Earth & Energy
New Study Reveals That Earth Was Born With Water
Forget meteorites and asteroids.

Earth’s water supply is vital to sustaining life. For those who wonder about the origin of life here on our planet, the question of where the water came from has always been a matter of curiosity.
Looking for traces of the existence of water on Earth, a team of scientists from California-based Lawrence Livermore National Laboratory perused rocks from the Moon — Earth’s only natural satellite. The work was published in the Proceedings of the National Academy of Sciences.
Research into where water on Earth came from
The team looked at the isotopic character of those rocks and came up with an answer that “the Earth-Moon system had very low levels of volatile elements prior to the impact,” Phys reported. Due to low 87Sr, both of the colliding objects must have been dry initially, “and not much could have been added since.” For the research, rubidium-87 calculated from 87Sr was used.
It is widely accepted that the Moon occurred when Earth and a Mars-sized planet collided, and that is called the giant impact theory. The collision resulted in a substantial amount of debris in Earth’s orbit, and the debris in question became the bright sky object we see in the night sky.
‘Born with it’ option
“Earth was either born with the water we have, or we were hit by something that was basically pure H2O, with not much else in it,” said Greg Brennecka, cosmochemist and co-author of the study. “This work eliminates meteorites or asteroids as possible sources of water on Earth and points strongly toward the ‘born with it’ option.”

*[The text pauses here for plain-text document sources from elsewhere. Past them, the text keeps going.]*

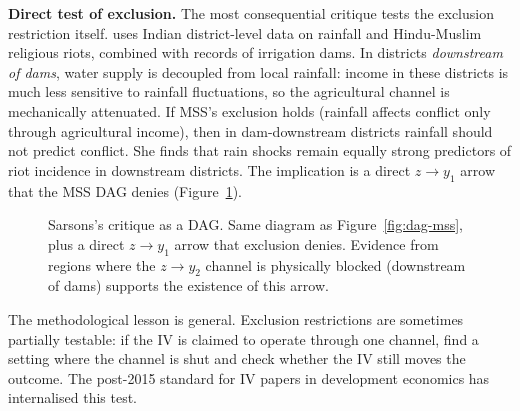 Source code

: \documentclass[11pt,a4paper]{article}
\begin{document}
\textbf{Direct test of exclusion.} The most consequential critique
tests the exclusion restriction itself. \citet{Sarsons2015} uses
Indian district-level data on rainfall and Hindu-Muslim religious
riots, combined with records of irrigation dams. In districts
\emph{downstream of dams}, water supply is decoupled from local
rainfall: income in these districts is much less sensitive to rainfall
fluctuations, so the agricultural channel is mechanically attenuated.
If MSS's exclusion holds (rainfall affects conflict only through
agricultural income), then in dam-downstream districts rainfall should
not predict conflict. She finds that rain shocks remain equally strong
predictors of riot incidence in downstream districts. The implication is a
direct $z \to y_1$ arrow that the MSS DAG denies (Figure~\ref{fig:dag-sarsons}).

\begin{figure}[H]
\centering
{}
\caption{Sarsons's critique as a DAG. Same diagram as
Figure~\ref{fig:dag-mss}, plus a direct $z \to y_1$ arrow that exclusion
denies. Evidence from regions where the $z \to y_2$ channel is
physically blocked (downstream of dams) supports the existence of this
arrow.}
\label{fig:dag-sarsons}
\end{figure}

The methodological lesson is general. Exclusion restrictions are
sometimes partially testable: if the IV is claimed to operate through
one channel, find a setting where the channel is shut and check whether
the IV still moves the outcome. The post-2015 standard for IV papers in
development economics has internalised this test.

\end{document}
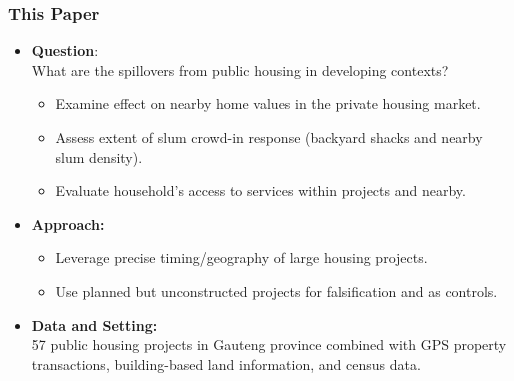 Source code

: \documentclass[aspectratio=149]{beamer}
\begin{document}
\begin{frame}
\frametitle{This Paper}

\centering

\begin{itemize}
  \item<1-> \textbf{Question}: \\ 
  \vspace{.2cm}
  {What are the spillovers from public housing in developing contexts?}
  \vspace{.2cm}
    \begin{itemize}
      \item<2-> Examine effect on nearby home values in the private housing market. 
      \vspace{1mm}
      \item<3-> Assess extent of slum crowd-in response (backyard shacks and nearby slum density).
      \vspace{1mm}
      \item<4-> Evaluate household's access to services within projects and nearby.
    \end{itemize}
\vspace{.2cm}
\item<5-> \textbf{Approach:} 
\vspace{1mm}
\begin{itemize}
      \item Leverage precise timing/geography of large housing projects.
      \vspace{1mm}
      \item Use planned but unconstructed projects for falsification and as controls.
    \end{itemize}
\vspace{.2cm}
\item<6-> \textbf{Data and Setting:} \\
\vspace{.1cm} 
{\small 57 public housing projects in Gauteng province combined with GPS property transactions, building-based land information, and census data.}
\end{itemize}

\end{frame}

\end{document}
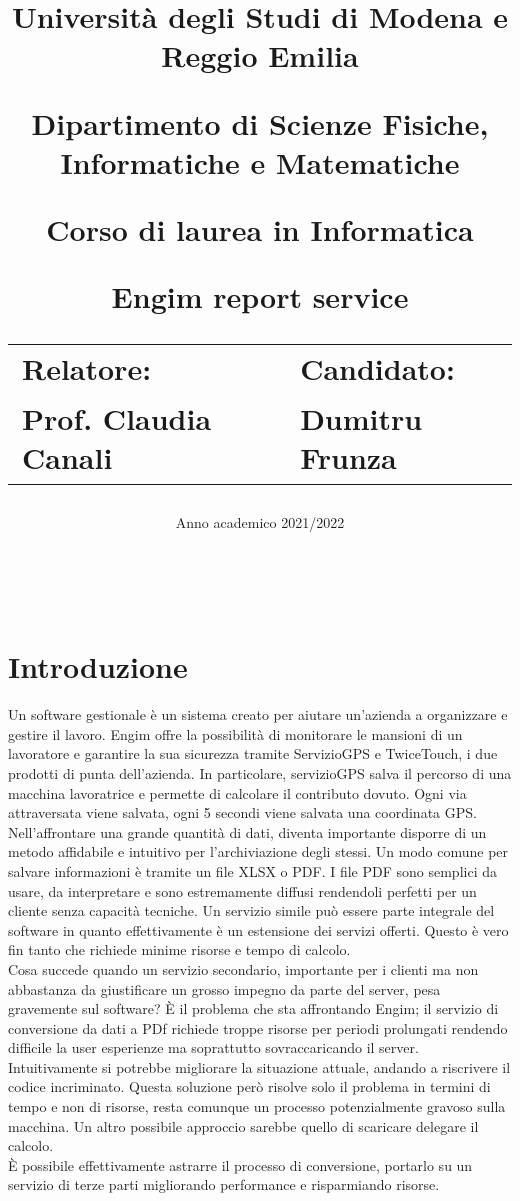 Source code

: \documentclass[12pt]{article}
\author{}
\title{
    \huge 
        \textbf{Università degli Studi di Modena e Reggio Emilia}
    \large
        \par Dipartimento di Scienze Fisiche, Informatiche e Matematiche
        \par Corso di laurea in Informatica
    \vfil
        \huge \par \textbf{Engim report service}
    \vfil
    \normalsize
    \begin{tabular}{lp{0.4\textwidth}l}
      Relatore: & & Candidato: \\
      Prof. Claudia Canali & &  Dumitru Frunza \\
      \end{tabular}
}
\date{Anno academico 2021/2022}
\begin{document}
\maketitle
\thispagestyle{empty}
\newpage 
\thispagestyle{empty}
\
\newpage
{}
\addtocounter{page}{0}
\listoffigures
\newpage
{}
\tableofcontents
{}
\newpage
{}
\addtocounter{page}{0}


\section*{Introduzione}
Un software gestionale è un sistema creato per aiutare un'azienda a organizzare 
e gestire il lavoro.
Engim offre la possibilità di monitorare le mansioni di un lavoratore e garantire 
la sua sicurezza tramite  ServizioGPS e TwiceTouch, i due prodotti di punta dell'azienda. 
In particolare, servizioGPS salva il percorso di una macchina lavoratrice e 
permette di calcolare il contributo dovuto. Ogni via attraversata viene salvata, 
ogni 5 secondi viene salvata una coordinata GPS.
\\ Nell'affrontare una grande quantità di dati, diventa importante
 disporre di un metodo affidabile e intuitivo per l'archiviazione degli stessi.
Un modo comune per salvare informazioni è tramite un file XLSX o PDF.
I file PDF sono semplici da usare, da interpretare e sono estremamente diffusi 
rendendoli perfetti per un cliente senza capacità tecniche. 
Un servizio simile può essere parte integrale del software in quanto effettivamente 
è un estensione dei servizi offerti. 
Questo è vero fin tanto che richiede minime risorse e tempo di calcolo.
\\ Cosa succede quando un servizio secondario, importante per i clienti ma non 
abbastanza da giustificare un grosso impegno da parte del server, pesa gravemente 
sul software? 
È il problema che sta affrontando Engim; il servizio di conversione da dati 
a PDf richiede troppe risorse per periodi prolungati rendendo difficile la user 
esperienze ma soprattutto sovraccaricando il server.
Intuitivamente si potrebbe migliorare la situazione attuale, andando a riscrivere 
il codice incriminato.
Questa soluzione però risolve solo il problema in termini di tempo e non di 
risorse, resta comunque un processo potenzialmente gravoso sulla macchina. 
Un altro possibile approccio sarebbe quello di scaricare delegare il calcolo.
\\ È possibile effettivamente astrarre il processo di conversione, portarlo su 
un servizio di terze parti migliorando performance e risparmiando risorse.
\end{document}
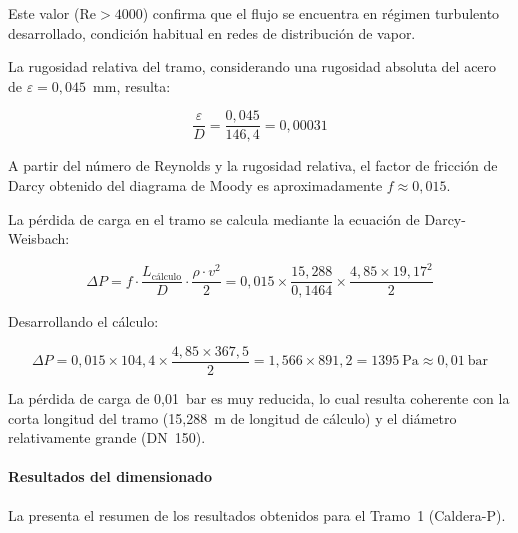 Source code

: Este valor ($\text{Re} > 4000$) confirma que el flujo se encuentra en régimen turbulento desarrollado, condición habitual en redes de distribución de vapor.

La rugosidad relativa del tramo, considerando una rugosidad absoluta del acero de $\varepsilon = 0{,}045$~mm, resulta:

\begin{equation}
	\frac{\varepsilon}{D} = \frac{0{,}045}{146{,}4} = 0{,}00031
	\label{eq:rugosidad-relativa-tramo1}
\end{equation}

A partir del número de Reynolds y la rugosidad relativa, el factor de fricción de Darcy obtenido del diagrama de Moody es aproximadamente $f \approx 0{,}015$.

La pérdida de carga en el tramo se calcula mediante la ecuación de Darcy-Weisbach:

\begin{equation}
	\Delta P = f \cdot \frac{L_{\text{cálculo}}}{D} \cdot \frac{\rho \cdot v^2}{2} = 0{,}015 \times \frac{15{,}288}{0{,}1464} \times \frac{4{,}85 \times 19{,}17^2}{2}
	\label{eq:darcy-tramo1}
\end{equation}

Desarrollando el cálculo:

\begin{equation}
	\Delta P = 0{,}015 \times 104{,}4 \times \frac{4{,}85 \times 367{,}5}{2} = 1{,}566 \times 891{,}2 = 1395 \ \text{Pa} \approx 0{,}01 \ \text{bar}
	\label{eq:perdida-carga-tramo1}
\end{equation}

La pérdida de carga de 0,01~bar es muy reducida, lo cual resulta coherente con la corta longitud del tramo (15,288~m de longitud de cálculo) y el diámetro relativamente grande (DN~150).

\paragraph{Resultados del dimensionado}

La  presenta el resumen de los resultados obtenidos para el Tramo~1 (Caldera-P).

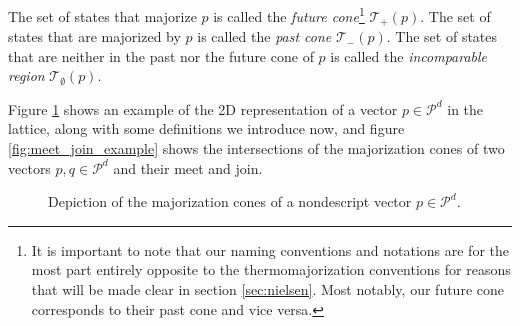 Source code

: \begin{definition}
    The set of states that majorize $p$ is called the \textit{future cone}\footnote{It is important to note that our naming conventions and notations are for the most part entirely opposite to the thermomajorization conventions for reasons that will be made clear in section \ref{sec:nielsen}. Most notably, our future cone corresponds to their past cone and vice versa.}  $\mathcal{T}_+ (p)$. The set of states that are majorized by $p$ is called the \textit{past cone} $\mathcal{T}_- (p)$. The set of states that are neither in the past nor the future cone of $p$ is called the \textit{incomparable region} $\mathcal{T}_\emptyset (p)$.
\end{definition}

Figure \ref{fig:maj_cones_example} shows an example of the 2D representation of a vector $p \in \mathcal{P}^d$ in the lattice, along with some definitions we introduce now, and figure \ref{fig:meet_join_example} shows the intersections of the majorization cones of two vectors $p, q \in \mathcal{P}^d$ and their meet and join.

\begin{figure}[h!]
    \centering
    \caption{Depiction of the majorization cones of a nondescript vector $p \in \mathcal{P}^d$.}
    \label{fig:maj_cones_example}
\end{figure}

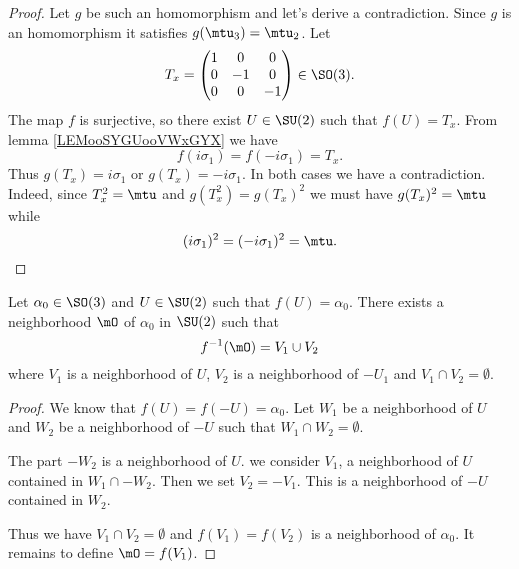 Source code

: \begin{proof}
    Let \( g\) be such an homomorphism and let's derive a contradiction. Since \( g\) is an homomorphism it satisfies \( g(\mtu_3)=\mtu_2\). Let 
    \begin{equation}
        T_x=\begin{pmatrix}
            1    &   0    &   0    \\
            0    &   -1    &   0    \\
            0    &   0    &   -1
        \end{pmatrix}\in \SO(3).
    \end{equation}
    The map \( f\) is surjective, so there exist \( U\in \SU(2)\) such that \( f(U)=T_x\). From lemma \ref{LEMooSYGUooVWxGYX} we have
    \begin{equation}
        f(i\sigma_1)=f(-i\sigma_1)=T_x.
    \end{equation}
    Thus \( g(T_x)=i\sigma_1\) or \( g(T_x)=-i\sigma_1\). In both cases we have a contradiction. Indeed, since \( T_x^2=\mtu\) and \( g(T_x^2)=g(T_x)^2\) we must have \( g(T_x)^2=\mtu\) while
    \begin{equation}
        (i\sigma_1)^2=(-i\sigma_1)^2=\mtu.
    \end{equation}
\end{proof}

\begin{lemma}       \label{LEMooRCSSooTvAaJY}
    Let \( \alpha_0\in \SO(3)\) and \( U\in \SU(2)\) such that \( f(U)=\alpha_0\). There exists a neighborhood \(\mO\) of \( \alpha_0\) in \( \SU(2)\) such that
    \begin{equation}
        f^{-1}(\mO)=V_1\cup V_2
    \end{equation}
    where \( V_1\) is a neighborhood of \( U\), \( V_2\) is a neighborhood of \( -U_1\) and \( V_1\cap V_2=\emptyset\).
\end{lemma}

\begin{proof}
    We know that \( f(U)=f(-U)=\alpha_0\). Let \( W_1\) be a neighborhood of \( U\) and \( W_2\) be a neighborhood of \( -U\) such that \( W_1\cap W_2=\emptyset\).

    The part \( -W_2\) is a neighborhood of \( U\). we consider \( V_1\), a neighborhood of \( U\) contained in \( W_1\cap -W_2\). Then we set \( V_2=-V_1\). This is a neighborhood of \(-U\) contained in \( W_2\).

    Thus we have \( V_1\cap V_2=\emptyset\) and \( f(V_1)=f(V_2)\) is a neighborhood of \( \alpha_0\). It remains to define \( \mO=f(V_1)\).
\end{proof}

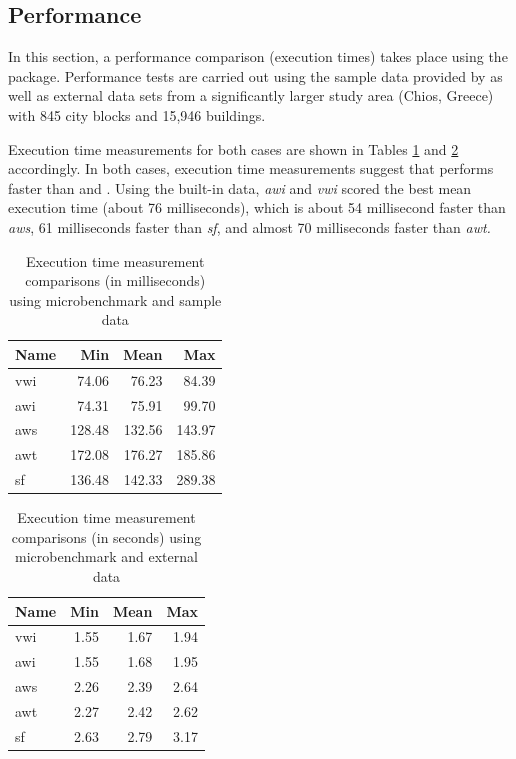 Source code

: \hypertarget{performance}{%
\subsection{Performance}\label{performance}}

In this section, a performance comparison (execution times) takes place using the 
package. Performance tests are carried out using the sample data provided by  as well as
external data sets from a significantly larger study area (Chios, Greece) with 845 city blocks and 15,946
buildings.

Execution time measurements for both cases are shown in Tables \ref{tab:bidp-ltx} and \ref{tab:chdp-ltx} accordingly. In both
cases, execution time measurements suggest that  performs faster than  and . Using the built-in data, \emph{awi} and \emph{vwi} scored the best mean execution time (about 76 milliseconds), which is about
54 millisecond faster than \emph{aws}, 61 milliseconds faster than \emph{sf}, and almost 70 milliseconds faster than
\emph{awt.}

\begin{table}

\caption{\label{tab:bidp-ltx}Execution time measurement comparisons (in milliseconds) using microbenchmark and sample data}
\centering
\fontsize{7}{9}\selectfont
\begin{tabular}[t]{l|r|r|r}
\hline
Name & Min & Mean & Max\\
\hline
vwi & 74.06 & 76.23 & 84.39\\
\hline
awi & 74.31 & 75.91 & 99.70\\
\hline
aws & 128.48 & 132.56 & 143.97\\
\hline
awt & 172.08 & 176.27 & 185.86\\
\hline
sf & 136.48 & 142.33 & 289.38\\
\hline
\end{tabular}
\end{table}

\begin{table}

\caption{\label{tab:chdp-ltx}Execution time measurement comparisons (in seconds) using microbenchmark and external
data}
\centering
\fontsize{7}{9}\selectfont
\begin{tabular}[t]{l|r|r|r}
\hline
Name & Min & Mean & Max\\
\hline
vwi & 1.55 & 1.67 & 1.94\\
\hline
awi & 1.55 & 1.68 & 1.95\\
\hline
aws & 2.26 & 2.39 & 2.64\\
\hline
awt & 2.27 & 2.42 & 2.62\\
\hline
sf & 2.63 & 2.79 & 3.17\\
\hline
\end{tabular}
\end{table}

According to the research, the two giant objects that barged into each other “must have come from the inner Solar System, and the event could not have happened prior to 4.45 billion years ago”.
“There were only a few types of materials that could have combined to make the Earth and moon, and they were not exotic—they were likely both just large bodies that formed in approximately the same area that happened to run into one another a little more than 100 million years after the solar system formed,” said Lars Borg, lead author of the work.